The division of the world into binary opposites, initiated with the creation story, dominates the latter half of Genesis. Just as light absolutely opposes darkness and male absolutely opposes female in the creation story, Esau and Jacob are diametrically opposed in everything from their appearance to their occupations and behavior. Rachel and Leah constitute another pair of binary opposites, struggling with each other for Jacob’s affections. Oppositions continue, not only between Joseph’s sons, Ephraim and Mannasseh, but with other, more intangible elements, such as the wrestling match between God and man, the contrast between abundance and famine in Egypt, and the decidedly joyful welcome of Esau after Jacob’s expectations of a violent homecoming. Alongside the motif of opposites runs a motif of substitution or crossing; Jacob is blessed instead of Esau, and Jacob himself crosses his arms when he blesses Joseph’s sons, bestowing the higher blessing on the younger son.
These opposing elements generate both irony and radical reversals in the stories of Isaac, Jacob, and Joseph. Esau does not merely receive a lesser blessing because Jacob steals his inheritance but is actually cursed to serve his younger brother forever, barred from the covenant entirely. Characters are increasingly tricky or deceptive in these stories, and their skill at deception usually earns them praise and privilege rather than punishment. Jacob deceives Esau, and as a result becomes the founder of one of the greatest nations in the Old Testament. Laban deceives Jacob, and receives twice as many years of service from him as a result. Rachel hides her father’s idols under her dress, and Jacob’s sons murderously trick the Shechemites. The most interesting deception, on a literary level, is Joseph’s decision to veil his identity from his brothers. The elaborate deception builds in suspense over four chapters, as the narrative does not make it clear whether Joseph plans to enact revenge or simply to scare his brothers. When Judah offers to give his life for Benjamin, and Joseph forgives his brothers, trickery is replaced by the possibility of redemption, foreshadowing God’s plan to reverse the Israelites’ fortune with a promise of abundance in a new land.
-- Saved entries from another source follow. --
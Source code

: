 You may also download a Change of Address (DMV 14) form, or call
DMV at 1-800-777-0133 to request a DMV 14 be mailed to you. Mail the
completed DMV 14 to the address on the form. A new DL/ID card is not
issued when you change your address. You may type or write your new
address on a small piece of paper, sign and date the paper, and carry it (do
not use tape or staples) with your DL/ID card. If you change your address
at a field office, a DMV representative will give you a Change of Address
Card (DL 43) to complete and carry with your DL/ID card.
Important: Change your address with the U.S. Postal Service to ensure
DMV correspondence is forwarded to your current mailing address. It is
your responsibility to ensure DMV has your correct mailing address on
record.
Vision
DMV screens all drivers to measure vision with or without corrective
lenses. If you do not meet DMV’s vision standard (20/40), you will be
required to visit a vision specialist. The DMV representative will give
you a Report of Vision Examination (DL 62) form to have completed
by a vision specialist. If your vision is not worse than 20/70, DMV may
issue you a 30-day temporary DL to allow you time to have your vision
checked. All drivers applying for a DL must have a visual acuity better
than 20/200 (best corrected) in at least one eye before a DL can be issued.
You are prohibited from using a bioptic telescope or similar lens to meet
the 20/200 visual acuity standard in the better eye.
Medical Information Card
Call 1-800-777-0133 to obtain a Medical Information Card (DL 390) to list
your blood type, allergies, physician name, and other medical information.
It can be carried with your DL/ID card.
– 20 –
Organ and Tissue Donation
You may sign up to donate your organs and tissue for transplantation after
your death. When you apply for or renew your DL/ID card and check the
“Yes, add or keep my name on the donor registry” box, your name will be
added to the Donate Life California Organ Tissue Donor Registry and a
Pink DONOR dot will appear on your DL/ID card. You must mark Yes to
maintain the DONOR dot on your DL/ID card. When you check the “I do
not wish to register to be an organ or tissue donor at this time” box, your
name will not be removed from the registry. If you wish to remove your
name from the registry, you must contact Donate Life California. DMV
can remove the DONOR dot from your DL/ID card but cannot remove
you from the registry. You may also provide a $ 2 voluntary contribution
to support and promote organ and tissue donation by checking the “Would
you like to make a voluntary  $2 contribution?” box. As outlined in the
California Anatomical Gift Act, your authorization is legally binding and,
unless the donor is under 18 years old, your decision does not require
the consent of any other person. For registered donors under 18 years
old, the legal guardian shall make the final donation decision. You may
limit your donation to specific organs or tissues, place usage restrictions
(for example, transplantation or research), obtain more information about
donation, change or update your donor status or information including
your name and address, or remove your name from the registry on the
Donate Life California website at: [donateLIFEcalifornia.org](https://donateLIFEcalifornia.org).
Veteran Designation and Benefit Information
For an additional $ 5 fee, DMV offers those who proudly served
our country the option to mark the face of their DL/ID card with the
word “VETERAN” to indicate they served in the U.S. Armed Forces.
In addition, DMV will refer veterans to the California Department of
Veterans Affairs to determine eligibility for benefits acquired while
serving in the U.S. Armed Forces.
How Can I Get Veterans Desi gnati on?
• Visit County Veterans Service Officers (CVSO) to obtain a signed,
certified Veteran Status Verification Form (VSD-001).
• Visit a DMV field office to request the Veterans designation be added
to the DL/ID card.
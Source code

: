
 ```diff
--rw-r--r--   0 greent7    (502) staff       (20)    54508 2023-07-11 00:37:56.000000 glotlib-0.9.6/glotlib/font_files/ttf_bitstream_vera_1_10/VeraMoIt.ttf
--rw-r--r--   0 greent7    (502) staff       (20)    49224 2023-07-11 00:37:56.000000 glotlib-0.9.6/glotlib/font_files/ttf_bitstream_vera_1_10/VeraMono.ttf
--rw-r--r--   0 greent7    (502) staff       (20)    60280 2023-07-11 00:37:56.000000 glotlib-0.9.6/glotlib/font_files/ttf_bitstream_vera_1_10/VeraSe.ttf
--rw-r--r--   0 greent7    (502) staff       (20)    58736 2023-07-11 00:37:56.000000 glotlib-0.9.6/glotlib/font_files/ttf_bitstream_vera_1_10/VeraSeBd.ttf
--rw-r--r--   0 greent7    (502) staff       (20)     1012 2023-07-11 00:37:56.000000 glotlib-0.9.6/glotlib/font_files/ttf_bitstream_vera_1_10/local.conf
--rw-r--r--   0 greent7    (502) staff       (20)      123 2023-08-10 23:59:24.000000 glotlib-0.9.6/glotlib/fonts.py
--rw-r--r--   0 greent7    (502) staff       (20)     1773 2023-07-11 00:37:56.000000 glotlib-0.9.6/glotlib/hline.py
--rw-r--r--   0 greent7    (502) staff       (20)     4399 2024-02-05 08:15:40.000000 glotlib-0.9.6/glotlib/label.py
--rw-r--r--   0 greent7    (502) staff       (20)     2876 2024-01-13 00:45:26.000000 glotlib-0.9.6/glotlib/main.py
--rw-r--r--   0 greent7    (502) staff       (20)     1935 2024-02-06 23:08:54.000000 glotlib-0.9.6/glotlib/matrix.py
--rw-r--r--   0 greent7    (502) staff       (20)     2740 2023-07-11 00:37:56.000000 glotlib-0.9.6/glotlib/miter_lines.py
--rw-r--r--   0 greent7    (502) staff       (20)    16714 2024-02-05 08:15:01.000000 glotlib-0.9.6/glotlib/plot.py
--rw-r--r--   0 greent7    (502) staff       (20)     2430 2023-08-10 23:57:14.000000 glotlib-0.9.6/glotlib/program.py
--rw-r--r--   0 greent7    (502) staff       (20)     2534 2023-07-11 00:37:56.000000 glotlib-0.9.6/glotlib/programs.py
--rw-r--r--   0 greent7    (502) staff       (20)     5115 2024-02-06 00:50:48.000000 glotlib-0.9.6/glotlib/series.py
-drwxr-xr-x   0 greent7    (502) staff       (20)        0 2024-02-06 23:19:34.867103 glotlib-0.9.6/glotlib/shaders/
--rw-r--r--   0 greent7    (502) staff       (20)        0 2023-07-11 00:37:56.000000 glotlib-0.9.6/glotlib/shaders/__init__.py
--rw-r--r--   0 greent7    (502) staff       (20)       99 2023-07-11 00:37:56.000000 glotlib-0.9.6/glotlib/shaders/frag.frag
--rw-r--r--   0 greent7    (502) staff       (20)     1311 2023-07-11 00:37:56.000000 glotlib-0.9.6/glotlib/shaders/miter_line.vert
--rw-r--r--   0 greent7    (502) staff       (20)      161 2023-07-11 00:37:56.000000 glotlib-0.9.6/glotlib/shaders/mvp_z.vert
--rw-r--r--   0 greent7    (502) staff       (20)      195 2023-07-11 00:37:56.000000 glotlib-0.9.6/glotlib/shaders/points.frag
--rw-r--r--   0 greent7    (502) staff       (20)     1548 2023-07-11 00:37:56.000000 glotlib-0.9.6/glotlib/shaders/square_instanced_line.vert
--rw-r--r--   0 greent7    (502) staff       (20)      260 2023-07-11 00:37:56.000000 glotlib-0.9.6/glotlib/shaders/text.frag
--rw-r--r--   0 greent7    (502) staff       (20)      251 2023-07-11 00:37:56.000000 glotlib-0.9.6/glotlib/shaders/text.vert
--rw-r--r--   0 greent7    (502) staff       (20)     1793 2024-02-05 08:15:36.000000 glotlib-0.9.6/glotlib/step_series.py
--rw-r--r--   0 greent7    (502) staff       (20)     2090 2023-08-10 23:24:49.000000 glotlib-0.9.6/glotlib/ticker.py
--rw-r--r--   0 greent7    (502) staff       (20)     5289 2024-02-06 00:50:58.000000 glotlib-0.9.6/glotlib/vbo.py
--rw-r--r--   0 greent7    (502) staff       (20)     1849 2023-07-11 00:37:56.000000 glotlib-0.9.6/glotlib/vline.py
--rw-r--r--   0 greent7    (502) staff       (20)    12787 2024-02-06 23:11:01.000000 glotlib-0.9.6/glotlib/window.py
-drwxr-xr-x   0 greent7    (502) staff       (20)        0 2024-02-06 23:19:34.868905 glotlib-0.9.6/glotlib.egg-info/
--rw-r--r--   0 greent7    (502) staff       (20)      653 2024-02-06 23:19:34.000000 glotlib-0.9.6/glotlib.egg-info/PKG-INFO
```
Joseph plays a game of punishment and redemption with his brothers, and God plays the same game with the whole of humanity throughout Genesis. God creates a realm of opposing forces, symbols, and reversals to suggest a pattern of how and through whom his covenant will be revealed. The game is in the foreground, while God and his reasons for playing the game move into the background of the Genesis narrative. The game becomes literal rather than figurative when God wrestles Jacob by the Jabbok River. The event is a metaphor for how God conveys his promise to humankind in the second half of Genesis. Just as the mysterious man never identifies himself to Jacob, so God recedes further and further from humankind. Jacob, however, is able to see past his opponent’s bodily appearance because he is persistent and faithful, eventually able to wrest a blessing from this obscured manifestation of God. The giving of the name “Israel” to Jacob not only commemorates this specific struggle but also commemorates the struggle of the Israelites with an unseen God. Joseph, the ancestor of the Israelites, never has an explicit conversation with God, yet he notes in the final chapter of Genesis that the happy outcome of the first trick his brothers play on him has helped to save many lives in Egypt. The experience of Joseph and Jacob shows that God’s covenant is fulfilled largely through the act of struggling.